Exercise requirements: Could you set down exactly the lines of the data below, starting at the one that holds "<h1><p><strong>Psychology translation is" and ending at the one that holds "<p>If you&rsquo;re not", both included, and only those?

________________________________________

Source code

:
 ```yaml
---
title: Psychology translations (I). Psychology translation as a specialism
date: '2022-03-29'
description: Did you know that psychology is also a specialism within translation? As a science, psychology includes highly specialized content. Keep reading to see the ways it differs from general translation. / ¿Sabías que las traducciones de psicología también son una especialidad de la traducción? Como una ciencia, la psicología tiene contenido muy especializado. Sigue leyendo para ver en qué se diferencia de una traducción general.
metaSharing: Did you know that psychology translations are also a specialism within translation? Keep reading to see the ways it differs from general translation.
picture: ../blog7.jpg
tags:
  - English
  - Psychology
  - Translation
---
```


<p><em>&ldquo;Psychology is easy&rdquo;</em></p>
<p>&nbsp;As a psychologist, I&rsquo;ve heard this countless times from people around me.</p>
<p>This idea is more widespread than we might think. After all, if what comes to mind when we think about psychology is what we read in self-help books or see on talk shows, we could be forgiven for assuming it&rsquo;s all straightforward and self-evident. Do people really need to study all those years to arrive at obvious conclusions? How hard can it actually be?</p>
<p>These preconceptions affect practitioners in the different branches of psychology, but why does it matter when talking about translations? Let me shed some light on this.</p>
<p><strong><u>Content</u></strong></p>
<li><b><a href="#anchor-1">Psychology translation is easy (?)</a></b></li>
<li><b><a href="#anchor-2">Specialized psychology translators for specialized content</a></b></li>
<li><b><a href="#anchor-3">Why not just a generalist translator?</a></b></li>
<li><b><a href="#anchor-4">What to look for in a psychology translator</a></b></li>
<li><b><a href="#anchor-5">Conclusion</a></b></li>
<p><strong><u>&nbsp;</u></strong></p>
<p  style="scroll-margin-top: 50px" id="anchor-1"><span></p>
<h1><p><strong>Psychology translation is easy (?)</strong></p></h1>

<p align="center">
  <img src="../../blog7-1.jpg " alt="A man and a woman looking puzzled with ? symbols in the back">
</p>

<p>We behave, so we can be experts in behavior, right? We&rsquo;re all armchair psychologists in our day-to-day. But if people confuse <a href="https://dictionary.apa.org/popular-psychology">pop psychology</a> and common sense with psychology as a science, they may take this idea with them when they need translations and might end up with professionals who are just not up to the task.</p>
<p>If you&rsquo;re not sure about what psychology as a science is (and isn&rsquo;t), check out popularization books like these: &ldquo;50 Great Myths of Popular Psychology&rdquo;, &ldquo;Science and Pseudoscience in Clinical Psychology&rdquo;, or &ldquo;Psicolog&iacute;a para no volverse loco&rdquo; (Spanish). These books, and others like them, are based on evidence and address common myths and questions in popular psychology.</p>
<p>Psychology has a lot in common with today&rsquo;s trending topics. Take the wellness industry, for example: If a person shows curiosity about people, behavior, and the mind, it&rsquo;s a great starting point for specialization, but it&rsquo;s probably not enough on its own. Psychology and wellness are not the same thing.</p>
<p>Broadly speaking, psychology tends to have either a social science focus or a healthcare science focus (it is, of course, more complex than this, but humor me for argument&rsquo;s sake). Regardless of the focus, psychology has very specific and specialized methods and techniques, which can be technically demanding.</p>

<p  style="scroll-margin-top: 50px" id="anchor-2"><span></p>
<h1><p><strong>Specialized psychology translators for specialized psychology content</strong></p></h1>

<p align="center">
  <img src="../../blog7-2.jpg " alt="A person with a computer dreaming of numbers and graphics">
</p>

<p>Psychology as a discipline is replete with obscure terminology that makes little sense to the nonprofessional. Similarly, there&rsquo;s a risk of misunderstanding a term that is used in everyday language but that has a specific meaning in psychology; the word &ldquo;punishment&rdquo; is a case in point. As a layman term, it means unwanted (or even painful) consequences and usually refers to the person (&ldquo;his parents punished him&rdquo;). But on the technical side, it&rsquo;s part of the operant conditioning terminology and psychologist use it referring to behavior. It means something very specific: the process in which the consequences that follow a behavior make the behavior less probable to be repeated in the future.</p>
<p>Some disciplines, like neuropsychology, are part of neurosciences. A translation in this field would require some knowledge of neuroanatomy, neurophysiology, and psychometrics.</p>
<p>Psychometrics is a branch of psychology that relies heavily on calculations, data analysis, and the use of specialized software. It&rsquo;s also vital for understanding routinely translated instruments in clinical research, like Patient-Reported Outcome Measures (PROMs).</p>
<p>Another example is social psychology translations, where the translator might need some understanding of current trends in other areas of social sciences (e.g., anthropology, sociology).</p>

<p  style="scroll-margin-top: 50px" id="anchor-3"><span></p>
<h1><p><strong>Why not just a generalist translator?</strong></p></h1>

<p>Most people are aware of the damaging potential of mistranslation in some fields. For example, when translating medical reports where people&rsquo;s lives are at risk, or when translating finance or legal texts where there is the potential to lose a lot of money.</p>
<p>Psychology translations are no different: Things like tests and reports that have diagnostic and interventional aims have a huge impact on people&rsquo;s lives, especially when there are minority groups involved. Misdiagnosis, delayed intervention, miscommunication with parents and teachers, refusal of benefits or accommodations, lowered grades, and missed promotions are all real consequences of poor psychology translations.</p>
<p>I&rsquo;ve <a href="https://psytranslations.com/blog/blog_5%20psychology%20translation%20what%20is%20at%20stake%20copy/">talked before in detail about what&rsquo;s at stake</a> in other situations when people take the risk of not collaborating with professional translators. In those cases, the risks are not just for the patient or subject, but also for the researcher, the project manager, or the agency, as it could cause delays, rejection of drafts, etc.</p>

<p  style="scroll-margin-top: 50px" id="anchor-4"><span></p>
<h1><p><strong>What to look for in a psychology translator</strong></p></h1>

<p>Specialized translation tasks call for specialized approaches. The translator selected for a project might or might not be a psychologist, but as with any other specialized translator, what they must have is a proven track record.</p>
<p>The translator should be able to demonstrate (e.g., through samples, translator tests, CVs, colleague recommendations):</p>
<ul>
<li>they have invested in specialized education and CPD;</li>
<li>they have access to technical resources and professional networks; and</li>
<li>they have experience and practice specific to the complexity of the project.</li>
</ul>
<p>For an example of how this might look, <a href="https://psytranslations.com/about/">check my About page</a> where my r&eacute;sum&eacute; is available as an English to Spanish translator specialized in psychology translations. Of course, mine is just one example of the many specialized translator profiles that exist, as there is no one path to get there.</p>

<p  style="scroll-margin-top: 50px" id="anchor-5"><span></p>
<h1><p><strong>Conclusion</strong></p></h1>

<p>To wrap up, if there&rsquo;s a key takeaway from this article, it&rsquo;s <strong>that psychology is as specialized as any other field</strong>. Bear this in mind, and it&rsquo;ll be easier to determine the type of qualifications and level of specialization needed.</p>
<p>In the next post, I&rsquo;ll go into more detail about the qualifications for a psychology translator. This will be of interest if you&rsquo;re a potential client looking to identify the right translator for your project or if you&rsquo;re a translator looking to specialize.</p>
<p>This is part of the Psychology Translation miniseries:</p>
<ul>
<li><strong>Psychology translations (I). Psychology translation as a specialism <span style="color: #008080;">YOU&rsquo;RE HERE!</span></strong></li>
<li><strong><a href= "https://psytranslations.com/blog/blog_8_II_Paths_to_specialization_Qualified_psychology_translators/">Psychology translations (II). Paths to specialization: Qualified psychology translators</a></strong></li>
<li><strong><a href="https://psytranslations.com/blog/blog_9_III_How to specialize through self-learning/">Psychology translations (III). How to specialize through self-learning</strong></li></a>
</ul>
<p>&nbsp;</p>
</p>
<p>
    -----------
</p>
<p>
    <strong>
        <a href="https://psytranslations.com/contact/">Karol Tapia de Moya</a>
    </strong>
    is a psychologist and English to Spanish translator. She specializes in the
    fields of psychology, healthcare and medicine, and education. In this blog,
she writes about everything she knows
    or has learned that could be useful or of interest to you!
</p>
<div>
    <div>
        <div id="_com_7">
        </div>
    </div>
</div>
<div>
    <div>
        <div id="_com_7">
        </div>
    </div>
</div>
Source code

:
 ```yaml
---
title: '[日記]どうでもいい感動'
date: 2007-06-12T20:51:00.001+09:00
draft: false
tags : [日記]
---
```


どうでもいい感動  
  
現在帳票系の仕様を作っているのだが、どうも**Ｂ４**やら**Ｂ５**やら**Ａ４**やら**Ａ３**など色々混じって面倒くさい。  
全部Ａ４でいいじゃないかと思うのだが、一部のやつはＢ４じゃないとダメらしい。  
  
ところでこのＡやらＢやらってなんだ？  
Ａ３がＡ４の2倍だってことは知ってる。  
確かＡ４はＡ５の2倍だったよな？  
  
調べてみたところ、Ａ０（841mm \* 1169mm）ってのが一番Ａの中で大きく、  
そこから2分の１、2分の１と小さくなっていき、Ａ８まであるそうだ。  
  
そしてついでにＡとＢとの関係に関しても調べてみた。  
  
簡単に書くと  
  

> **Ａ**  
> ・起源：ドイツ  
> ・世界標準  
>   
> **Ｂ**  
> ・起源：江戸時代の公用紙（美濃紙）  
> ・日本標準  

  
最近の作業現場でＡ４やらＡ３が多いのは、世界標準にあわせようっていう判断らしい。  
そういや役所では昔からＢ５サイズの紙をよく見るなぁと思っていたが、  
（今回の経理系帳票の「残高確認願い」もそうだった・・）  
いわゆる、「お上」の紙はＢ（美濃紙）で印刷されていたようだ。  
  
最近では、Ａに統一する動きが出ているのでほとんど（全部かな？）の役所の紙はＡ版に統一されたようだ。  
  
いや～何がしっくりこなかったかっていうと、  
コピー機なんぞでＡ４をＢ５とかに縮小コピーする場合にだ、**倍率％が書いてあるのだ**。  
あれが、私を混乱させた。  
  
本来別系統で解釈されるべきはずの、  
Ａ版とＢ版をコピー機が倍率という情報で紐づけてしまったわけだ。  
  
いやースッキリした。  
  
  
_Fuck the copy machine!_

________________________________________

Result of this exercise:
<h1><p><strong>Psychology translation is easy (?)</strong></p></h1>

<p align="center">
  <img src="../../blog7-1.jpg " alt="A man and a woman looking puzzled with ? symbols in the back">
</p>

<p>We behave, so we can be experts in behavior, right? We&rsquo;re all armchair psychologists in our day-to-day. But if people confuse <a href="https://dictionary.apa.org/popular-psychology">pop psychology</a> and common sense with psychology as a science, they may take this idea with them when they need translations and might end up with professionals who are just not up to the task.</p>
<p>If you&rsquo;re not sure about what psychology as a science is (and isn&rsquo;t), check out popularization books like these: &ldquo;50 Great Myths of Popular Psychology&rdquo;, &ldquo;Science and Pseudoscience in Clinical Psychology&rdquo;, or &ldquo;Psicolog&iacute;a para no volverse loco&rdquo; (Spanish). These books, and others like them, are based on evidence and address common myths and questions in popular psychology.</p>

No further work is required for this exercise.